Inter-City Cactus and Succulent Show at the LA Arboretum

Spiral blur:
Spiral blur

We went Saturday.  Not quite as spectacular as last year, but then last year's was particularly spectacular.  Still, at the champion's table, the best of the best, I saw the Holy Grail: what appeared to be a white sport of  Echeveria 'Afterglow'.  I was amazed.  Too amazed to get a good photograph.  You must take it from me--it was breathtaking.  An incandescent 200-watt light bulb in the shape of an Echeveria.  I leaned as close as I could to discover the name, but it was difficult to read---something like "Echeveria Danica" or "Canica"-- neither of which turns up anything relevant on The Google.   Update 7/4/11;  It might have been E. cante.

Holy Grail, succulent version:
Ghostly Echeveria
But that is the nature of the true Grail--it is only for the purest, tireless spirit.  My spirit was wilting from the inland heat and the crowd.  Lots of people, most of them yakking, a few wielding strollers as weapons.  The plants luckily were ready to defend themselves--the "Please Do Not Touch" signs were rather amusing when placed under something like this:

Please do not touch the plants:
Please Don't Touch

I realize this is insane, but one thing I adore about show succulents is how clean the plants are.  Not an errant dried leaf or spiderweb in sight, nor a single water spot.  I guess it takes canned air, tweezers, and something (what?) to remove water spots, or are show succulents always kept immaculate?  Amidst all the handmade pottery exactly matched to the character of each plant, this white plastic pot, this dirty white plastic pot stood out.  The plant, however, was immaculate.

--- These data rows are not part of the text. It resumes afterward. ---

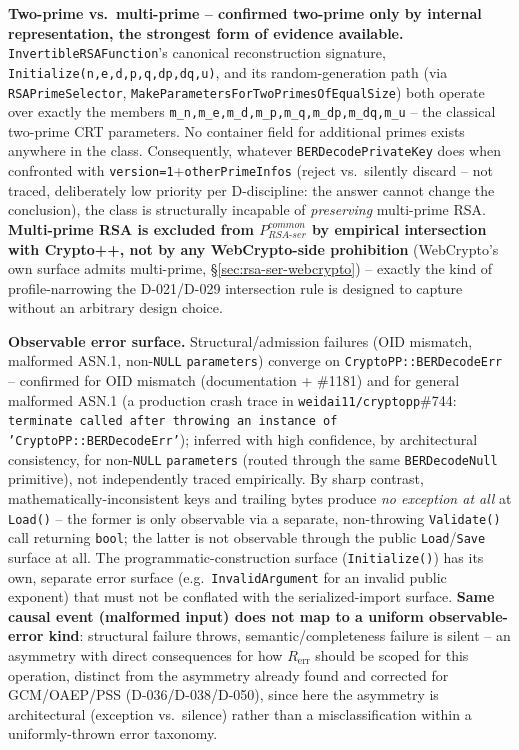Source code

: \documentclass[11pt,a4paper]{article}
\begin{document}
\textbf{Two-prime vs.\ multi-prime -- confirmed two-prime only by internal representation, the strongest form of evidence available.} \texttt{InvertibleRSAFunction}'s canonical reconstruction signature, \texttt{Initialize(n,e,d,p,q,dp,dq,u)}, and its random-generation path (via \texttt{RSAPrimeSelector}, \texttt{MakeParametersForTwoPrimesOfEqualSize}) both operate over exactly the members \texttt{m\_n,m\_e,m\_d,m\_p,m\_q,m\_dp,m\_dq,m\_u} -- the classical two-prime CRT parameters. No container field for additional primes exists anywhere in the class. Consequently, whatever \texttt{BERDecodePrivateKey} does when confronted with \texttt{version=1}+\texttt{otherPrimeInfos} (reject vs.\ silently discard -- not traced, deliberately low priority per D-discipline: the answer cannot change the conclusion), the class is structurally incapable of \emph{preserving} multi-prime RSA. \textbf{Multi-prime RSA is excluded from $P_{RSA\text{-}ser}^{common}$ by empirical intersection with Crypto++, not by any WebCrypto-side prohibition} (WebCrypto's own surface admits multi-prime, \S\ref{sec:rsa-ser-webcrypto}) -- exactly the kind of profile-narrowing the D-021/D-029 intersection rule is designed to capture without an arbitrary design choice.

\textbf{Observable error surface.} Structural/admission failures (OID mismatch, malformed ASN.1, non-\texttt{NULL} \texttt{parameters}) converge on \texttt{CryptoPP::BERDecodeErr} -- confirmed for OID mismatch (documentation + \#1181) and for general malformed ASN.1 (a production crash trace in \texttt{weidai11/cryptopp}\#744: \texttt{terminate called after throwing an instance of 'CryptoPP::BERDecodeErr'}); inferred with high confidence, by architectural consistency, for non-\texttt{NULL} \texttt{parameters} (routed through the same \texttt{BERDecodeNull} primitive), not independently traced empirically. By sharp contrast, mathematically-inconsistent keys and trailing bytes produce \emph{no exception at all} at \texttt{Load()} -- the former is only observable via a separate, non-throwing \texttt{Validate()} call returning \texttt{bool}; the latter is not observable through the public \texttt{Load}/\texttt{Save} surface at all. The programmatic-construction surface (\texttt{Initialize()}) has its own, separate error surface (e.g.\ \texttt{InvalidArgument} for an invalid public exponent) that must not be conflated with the serialized-import surface. \textbf{Same causal event (malformed input) does not map to a uniform observable-error kind}: structural failure throws, semantic/completeness failure is silent -- an asymmetry with direct consequences for how $R_{\text{err}}$ should be scoped for this operation, distinct from the asymmetry already found and corrected for GCM/OAEP/PSS (D-036/D-038/D-050), since here the asymmetry is architectural (exception vs.\ silence) rather than a misclassification within a uniformly-thrown error taxonomy.
\end{document}
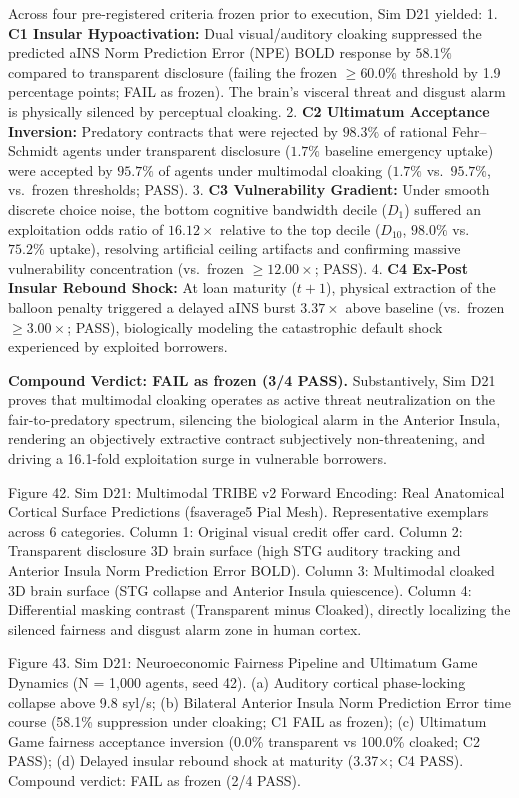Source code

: \documentclass[
]{article}
\begin{document}
Across four pre-registered criteria frozen prior to execution, Sim D21
yielded: 1. \textbf{C1 Insular Hypoactivation:} Dual visual/auditory
cloaking suppressed the predicted aINS Norm Prediction Error (NPE) BOLD
response by \(58.1\%\) compared to transparent disclosure (failing the
frozen \(\ge 60.0\%\) threshold by 1.9 percentage points; FAIL as
frozen). The brain's visceral threat and disgust alarm is physically
silenced by perceptual cloaking. 2. \textbf{C2 Ultimatum Acceptance
Inversion:} Predatory contracts that were rejected by \(98.3\%\) of
rational Fehr--Schmidt agents under transparent disclosure (\(1.7\%\)
baseline emergency uptake) were accepted by \(95.7\%\) of agents under
multimodal cloaking (\(1.7\%\) vs.~\(95.7\%\), vs.~frozen thresholds;
PASS). 3. \textbf{C3 Vulnerability Gradient:} Under smooth discrete
choice noise, the bottom cognitive bandwidth decile (\(D_1\)) suffered
an exploitation odds ratio of \(16.12\times\) relative to the top decile
(\(D_{10}\), \(98.0\%\) vs.~\(75.2\%\) uptake), resolving artificial
ceiling artifacts and confirming massive vulnerability concentration
(vs.~frozen \(\ge 12.00\times\); PASS). 4. \textbf{C4 Ex-Post Insular
Rebound Shock:} At loan maturity (\(t+1\)), physical extraction of the
balloon penalty triggered a delayed aINS burst \(3.37\times\) above
baseline (vs.~frozen \(\ge 3.00\times\); PASS), biologically modeling
the catastrophic default shock experienced by exploited borrowers.

\textbf{Compound Verdict: FAIL as frozen (3/4 PASS).} Substantively, Sim
D21 proves that multimodal cloaking operates as active threat
neutralization on the fair-to-predatory spectrum, silencing the
biological alarm in the Anterior Insula, rendering an objectively
extractive contract subjectively non-threatening, and driving a
16.1-fold exploitation surge in vulnerable borrowers.

Figure 42. Sim D21: Multimodal TRIBE v2 Forward Encoding: Real
Anatomical Cortical Surface Predictions (fsaverage5 Pial Mesh).
Representative exemplars across 6 categories. Column 1: Original visual
credit offer card. Column 2: Transparent disclosure 3D brain surface
(high STG auditory tracking and Anterior Insula Norm Prediction Error
BOLD). Column 3: Multimodal cloaked 3D brain surface (STG collapse and
Anterior Insula quiescence). Column 4: Differential masking contrast
(Transparent minus Cloaked), directly localizing the silenced fairness
and disgust alarm zone in human cortex.

Figure 43. Sim D21: Neuroeconomic Fairness Pipeline and Ultimatum Game
Dynamics ({N = 1,000} agents, seed 42). (a) Auditory cortical
phase-locking collapse above 9.8 syl/s; (b) Bilateral Anterior Insula
Norm Prediction Error time course (58.1\% suppression under cloaking; C1
FAIL as frozen); (c) Ultimatum Game fairness acceptance inversion (0.0\%
transparent vs 100.0\% cloaked; C2 PASS); (d) Delayed insular rebound
shock at maturity ({3.37×}; C4 PASS). Compound verdict: FAIL as frozen
(2/4 PASS).
\end{document}
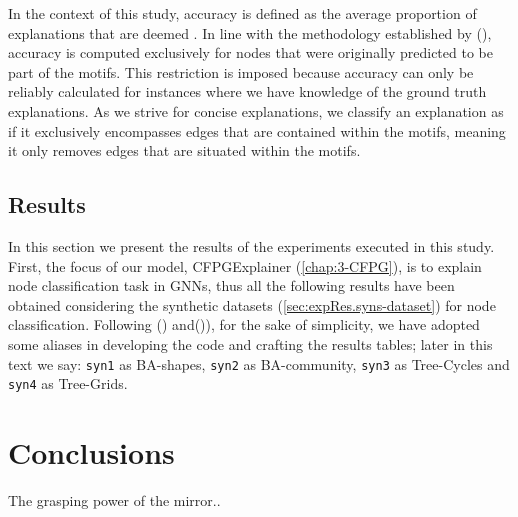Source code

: \documentclass[binding=0.6cm]{sapthesis}
\newcommand{\mycite}[1]{(\cite{#1})}
\begin{document}
In the context of this study, accuracy is defined as the average proportion of explanations that are deemed . In line with the methodology established by \mycite{ying2019-gnnexplainer,luo2020-pgexplainer}, accuracy is computed exclusively for nodes that were originally predicted to be part of the motifs. This restriction is imposed because accuracy can only be reliably calculated for instances where we have knowledge of the ground truth explanations.
As we strive for concise explanations, we classify an explanation as  if it exclusively encompasses edges that are contained within the motifs, meaning it only removes edges that are situated within the motifs.


\newpage
\section{Results}
\label{sec:expRes.res}
In this section we present the results of the experiments executed in this study. First, the focus of our model, CFPGExplainer (\cref{chap:3-CFPG}), is to explain node classification task in GNNs, thus all the following results have been obtained considering the synthetic datasets (\cref{sec:expRes.syns-dataset}) for node classification. Following \mycite{luo2020-pgexplainer} and\mycite{spinelli2022-mate-maml}), for the sake of simplicity, we have adopted some aliases in developing the code and crafting the results tables; later in this text we say: \texttt{syn1} as BA-shapes, \texttt{syn2} as BA-community, \texttt{syn3} as Tree-Cycles and \texttt{syn4} as Tree-Grids.






\chapter{Conclusions}
\label{chap:5-conclusions} 
The grasping power of the mirror..




\backmatter
\cleardoublepage %

\printbibheading
\printbibliography[type=article,heading=subbibliography,title={Articles}]
\printbibliography[type=inbook,heading=subbibliography,title={Inproceedings}]
\printbibliography[type=book,heading=subbibliography,title={Books}]
\printbibliography[type=misc,heading=subbibliography,title={Miscellaneous}]
\end{document}
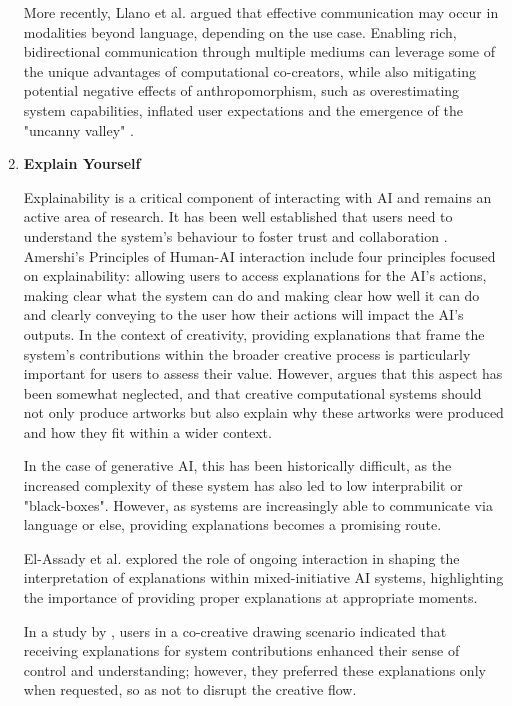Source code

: \begin{enumerate}
More recently, Llano et al. \cite{Llano2022-ti} argued that effective communication may occur in modalities beyond language, depending on the use case. Enabling rich, bidirectional communication through multiple mediums can leverage some of the unique advantages of computational co-creators, while also mitigating potential negative effects of anthropomorphism, such as overestimating system capabilities, inflated user expectations and the emergence of the "uncanny valley" \cite{Shneiderman1997-tv, Suchman2006-bs, Shneiderman2020-ue, Moruzzi2020-mw}.
    
\item \textbf{Explain Yourself}

Explainability is a critical component of interacting with AI and remains an active area of research. It has been well established that users need to understand the system’s behaviour to foster trust and collaboration \cite{Shneiderman2020-wm, Zhu2018-zd, Llano2022-ti, El-Assady2022-qc}. Amershi's Principles of Human-AI interaction include four principles focused on explainability: allowing users to access explanations for the AI's actions, making clear what the system can do and making clear how well it can do and clearly conveying to the user how their actions will impact the AI's outputs. In the context of creativity, providing explanations that frame the system’s contributions within the broader creative process is particularly important for users to assess their value. However, \cite{Colton2012-jc} argues that this aspect has been somewhat neglected, and that creative computational systems should not only produce artworks but also explain why these artworks were produced and how they fit within a wider context.

In the case of generative AI, this has been historically difficult, as the increased complexity of these system has also led to low interprabilit or "black-boxes". However, as systems are increasingly able to communicate via language or else, providing explanations becomes a promising route. 

El-Assady et al. \cite{El-Assady2022-qc} explored the role of ongoing interaction in shaping the interpretation of explanations within mixed-initiative AI systems, highlighting the importance of providing proper explanations at appropriate moments. 

In a study by \cite{Oh2018-mu}, users in a co-creative drawing scenario indicated that receiving explanations for system contributions enhanced their sense of control and understanding; however, they preferred these explanations only when requested, so as not to disrupt the creative flow.


\end{enumerate}
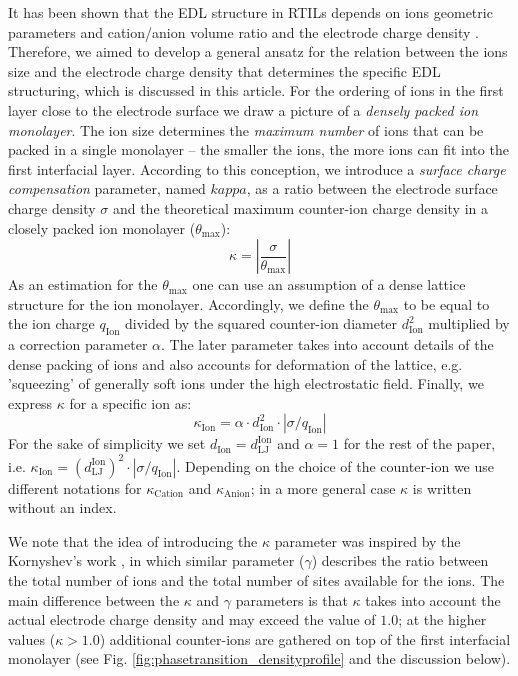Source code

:\documentclass[final,5p,times,twocolumn]{elsarticle}
\begin{document}
It has been shown that the EDL structure in RTILs depends on ions geometric parameters and cation/anion volume ratio and the electrode charge density \cite{Fedorov2008a,Fedorov2010,Georgi2010,Lynden-Bell2012,Vatamanu2011}. Therefore, we aimed to develop a general ansatz for the relation between the ions size and the electrode charge density that determines the specific EDL structuring, which is discussed in this article. For the ordering of ions in the first layer close to the electrode surface we draw a picture of a \textit{densely packed ion monolayer}. The ion size determines the \textit{maximum number} of ions that can be packed in a single monolayer -- the smaller the ions, the more ions can fit into the first interfacial layer. According to this conception, we introduce a \textit{surface charge compensation} parameter, named $kappa$, as a ratio between the electrode surface charge density $\sigma$ and the theoretical maximum counter-ion charge density in a closely packed ion monolayer ($\theta_\mathrm{max}$):
\begin{equation}
\label{eq:kappa} \kappa = \left| \frac{\sigma}{\theta_\mathrm{max}} \right|
\end{equation}
As an estimation for the $\theta_\mathrm{max}$ one can use an assumption of a dense lattice structure for the ion monolayer. Accordingly, we define the $\theta_\mathrm{max}$ to be equal to the ion charge $q_{\mathrm{Ion}}$ divided by the squared counter-ion diameter $d_\mathrm{Ion}^2$ multiplied by a correction parameter $\alpha$. The later parameter takes into account details of the dense packing of ions and also accounts for deformation of the lattice, e.g. 'squeezing' of generally soft ions under the high electrostatic field. Finally, we express $\kappa$ for a specific ion as: 
\begin{equation}
\kappa_{\mathrm{Ion}} = \alpha \cdot d_\mathrm{Ion}^2 \cdot \left| {\sigma}/{q_\mathrm{Ion}} \right|
\end{equation}
For the sake of simplicity we set $d_\mathrm{Ion} = d_\mathrm{LJ}^\mathrm{Ion}$ and $\alpha=1$ for the rest of the paper, i.e. $\kappa_{\mathrm{Ion}} = \left(d_\mathrm{LJ}^\mathrm{Ion}\right)^2 \cdot \left| {\sigma}/{q_\mathrm{Ion}} \right|$.  Depending on the choice of the counter-ion we use different notations for $\kappa_{\mathrm{Cation}}$ and $\kappa_{\mathrm{Anion}}$; in a more general case $\kappa$ is written without an index. 

We note that the idea of introducing the $\kappa$ parameter was inspired by the Kornyshev's work \cite{Kornyshev2007}, in which similar parameter ($\gamma$) describes the ratio between the total number of ions and the total number of sites available for the ions. The main difference between the $\kappa$ and $\gamma$ parameters is that $\kappa$ takes into account the actual electrode charge density and may exceed the value of $1.0$; at the higher values ($\kappa>1.0$) additional counter-ions are gathered on top of the first interfacial monolayer (see  Fig. \ref{fig:phasetransition_densityprofile} and the discussion below).
\end{document}
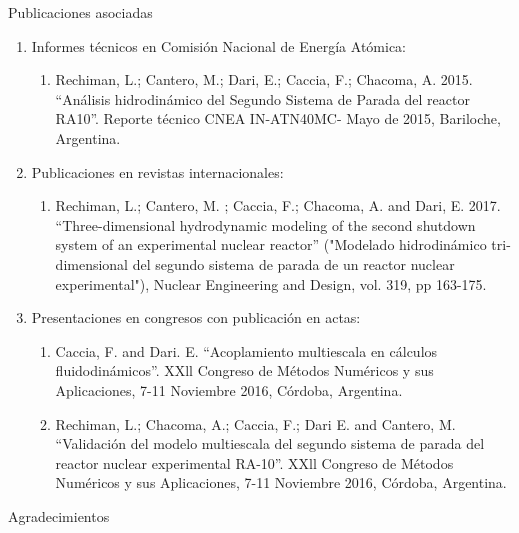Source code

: \documentclass[12pt,screen,twoside,pagebackref]{ibtesis}
\begin{document}
\begin{postliminary}

\begin{seccion}{Publicaciones asociadas}
\begin{enumerate}

\item Informes técnicos en Comisión Nacional de Energía Atómica:
\begin{enumerate}
\item Rechiman, L.; Cantero, M.; Dari, E.; Caccia, F.; Chacoma, A. 2015. “Análisis hidrodinámico del Segundo Sistema de Parada del reactor RA10”. Reporte técnico CNEA IN-ATN40MC- Mayo de 2015, Bariloche, Argentina.
\end{enumerate}

\item Publicaciones en revistas internacionales:
\begin{enumerate}
\item Rechiman, L.; Cantero, M. ; Caccia, F.; Chacoma, A. and Dari, E. 2017. “Three-dimensional hydrodynamic modeling of the second shutdown system of an experimental nuclear reactor” ("Modelado hidrodinámico tri-dimensional del segundo sistema de parada de un reactor nuclear experimental"), Nuclear Engineering and Design, vol. 319, pp 163-175.
\end{enumerate}

\item Presentaciones en congresos con publicación en actas:
\begin{enumerate}
\item Caccia, F. and Dari. E. “Acoplamiento multiescala en cálculos fluidodinámicos”. XXll Congreso de Métodos Numéricos y sus Aplicaciones, 7-11 Noviembre 2016, Córdoba, Argentina.

\item Rechiman, L.; Chacoma, A.; Caccia, F.; Dari E. and Cantero, M. “Validación del modelo multiescala del segundo sistema de parada del reactor nuclear experimental RA-10”. XXll Congreso de Métodos Numéricos y sus Aplicaciones, 7-11 Noviembre 2016, Córdoba, Argentina.
\end{enumerate}

\end{enumerate}
\end{seccion}

\begin{seccion}{Agradecimientos}

\end{seccion}

\end{postliminary}
\end{document}
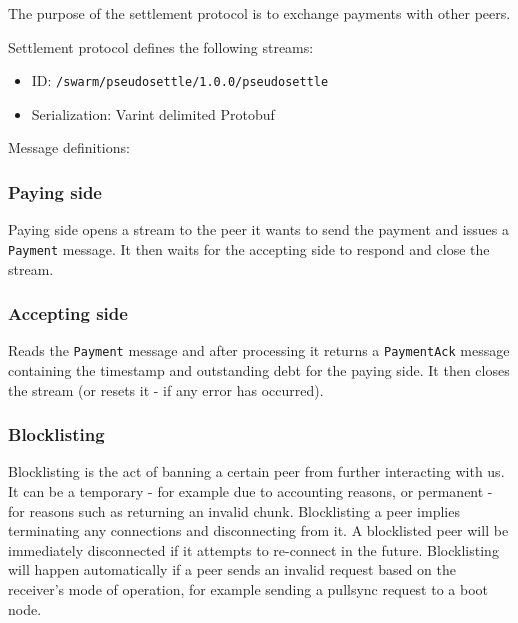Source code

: The purpose of the settlement protocol is to exchange payments with
other peers.

Settlement protocol defines the following streams:
\begin{itemize}
    \item ID: \texttt{/swarm/pseudosettle/1.0.0/pseudosettle}
    \item Serialization: Varint delimited Protobuf
\end{itemize}

Message definitions:

\begin{Shaded}
\begin{Highlighting}[]
\NormalTok{;}


  \NormalTok{;}
\NormalTok{\}}

  \NormalTok{;}
  \NormalTok{;}
\NormalTok{\}}
\end{Highlighting}
\end{Shaded}

\subsubsection{Paying side}\label{paying-side}

Paying side opens a stream to the peer it wants to send the payment and issues a \texttt{Payment} message. It then waits for the accepting side to respond and close the stream.

\subsubsection{Accepting side}\label{accepting-side}

Reads the \texttt{Payment} message and after processing it returns a \texttt{PaymentAck} message containing the timestamp and outstanding debt for the paying side. It then closes the stream (or resets it - if any error has occurred).

\subsubsection{Blocklisting}\label{caching}

Blocklisting is the act of banning a certain peer from further interacting with us. It can be a temporary - for example due to accounting reasons, or permanent - for reasons such as returning an invalid chunk. Blocklisting a peer implies terminating any connections and disconnecting from it. A blocklisted peer will be immediately disconnected if it attempts to re-connect in the future.
Blocklisting will happen automatically if a peer sends an invalid request based on the receiver's mode of operation, for example sending a pullsync request to a boot node.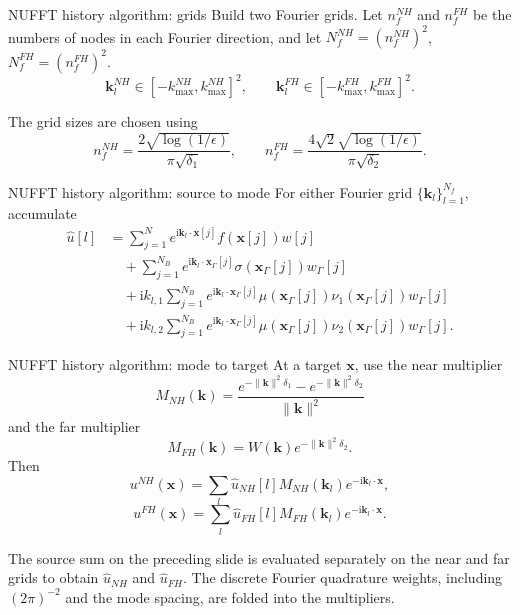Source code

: \documentclass[aspectratio=169,11pt]{beamer}
\newcommand{\ii}{\mathrm i}
\newcommand{\x}{\bm{x}}
\newcommand{\kvec}{\bm{k}}
\begin{document}
\begin{frame}{NUFFT history algorithm: grids}
\small
Build two Fourier grids.  Let $n_f^{NH}$ and $n_f^{FH}$ be the numbers of
nodes in each Fourier direction, and let
$N_f^{NH}=(n_f^{NH})^2$, $N_f^{FH}=(n_f^{FH})^2$.
\[
  \kvec_l^{NH}\in[-k_{\max}^{NH},k_{\max}^{NH}]^2,
  \qquad
  \kvec_l^{FH}\in[-k_{\max}^{FH},k_{\max}^{FH}]^2.
\]

The grid sizes are chosen using
\[
  n_f^{NH}
  =
  \frac{2\sqrt{\log(1/\epsilon)}}{\pi\sqrt{\delta_1}},
  \qquad
  n_f^{FH}
  =
  \frac{4\sqrt2\sqrt{\log(1/\epsilon)}}{\pi\sqrt{\delta_2}}.
\]
\end{frame}

\begin{frame}{NUFFT history algorithm: source to mode}
\small
For either Fourier grid $\{\kvec_l\}_{l=1}^{N_f}$, accumulate
\[
\begin{aligned}
\hat u[l]
&=
\sum_{j=1}^{N} e^{\ii\kvec_l\cdot \x[j]} f(\x[j])w[j]\\
&\quad+
\sum_{j=1}^{N_B} e^{\ii\kvec_l\cdot \x_\Gamma[j]}
\sigma(\x_\Gamma[j])w_\Gamma[j]\\
&\quad+
\ii k_{l,1}\sum_{j=1}^{N_B} e^{\ii\kvec_l\cdot \x_\Gamma[j]}
\mu(\x_\Gamma[j])\nu_1(\x_\Gamma[j])w_\Gamma[j]\\
&\quad+
\ii k_{l,2}\sum_{j=1}^{N_B} e^{\ii\kvec_l\cdot \x_\Gamma[j]}
\mu(\x_\Gamma[j])\nu_2(\x_\Gamma[j])w_\Gamma[j].
\end{aligned}
\]
\end{frame}

\begin{frame}{NUFFT history algorithm: mode to target}
\small
At a target $\x$, use the near multiplier
\[
  M_{NH}(\kvec)=
  \frac{e^{-\|\kvec\|^2\delta_1}-e^{-\|\kvec\|^2\delta_2}}
       {\|\kvec\|^2}
\]
and the far multiplier
\[
  M_{FH}(\kvec)=W(\kvec)e^{-\|\kvec\|^2\delta_2}.
\]
Then
\[
  u^{NH}(\x)=\sum_l \hat u_{NH}[l]M_{NH}(\kvec_l)e^{-\ii\kvec_l\cdot\x},
\]
\[
  u^{FH}(\x)=\sum_l \hat u_{FH}[l]M_{FH}(\kvec_l)e^{-\ii\kvec_l\cdot\x}.
\]

\vspace{1mm}
The source sum on the preceding slide is evaluated separately on the near and
far grids to obtain $\hat u_{NH}$ and $\hat u_{FH}$.  The discrete Fourier
quadrature weights, including $(2\pi)^{-2}$ and the mode spacing, are folded
into the multipliers.
\end{frame}
\end{document}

A touch of gardening reality sneaks into a show:
Honest Pot

The Agave table with species more familiar to me than the exotic caudiciforms, was a comforting bit of calm in the noise and human hurly-burly.  They were apparently too mundane to attract the crowd. 

The  Agave  table

We enjoyed the show, but eventually were forced to flee.  The show area and sale area had no sense of peace, with a line to buy plants as long and grim as the ladies' bathroom line at a football game.  While the show area was jammed, the Arboretum itself was nearly deserted and blessedly quiet, the exact reason I visit gardens in the first place.  On the way to the  Arboretum Agaves we passed through the circle of cypress.  Last year its hub was a trio of 'Swanes Golden' Cypress.  This year, they were gone, replaced by a crowd of Agaves, A. vilimoriana, perhaps.  Hopefully they moved the cypress rather than digging them out.  On down the path to a half-dozen large 'Blue Glow'.

Agave  'Blue Glow':
Agave  'Blue Glow'

There were two mature clumps of A. guiengola.  I planted my own tiny version imposter last weekend, and realized it will need extra room.  The largest rosette was over five feet across, and a magnificent, heavy presence.  Update 7/4/11 it turned out to be a tequiliana.  I finally got my guiengola yesterday. 

Agave guiengola:
Agave  guiengola

 Thence to a representation, a wonderful one, of a Madagascar thorn forest.  Alluadias besides A. procera, and Pachypodiums ten feet tall and blooming.  A balm to the soul after the madding crowd, despite the large  sign announcing that the thorn forests of Madagascar are being turned into cooking charcoal.  Beside the Pachypodiums, a dead plant that wasn't dead, sporting tiny white  flowers  for the  observant.

Dead, but blooming

No tag, and it was too hot for coastal dwellers to linger.  We escaped the heat.  The usual Arboretum Peacock, wisely huddled  in the shade, served as gatekeeper and fare-thee-well.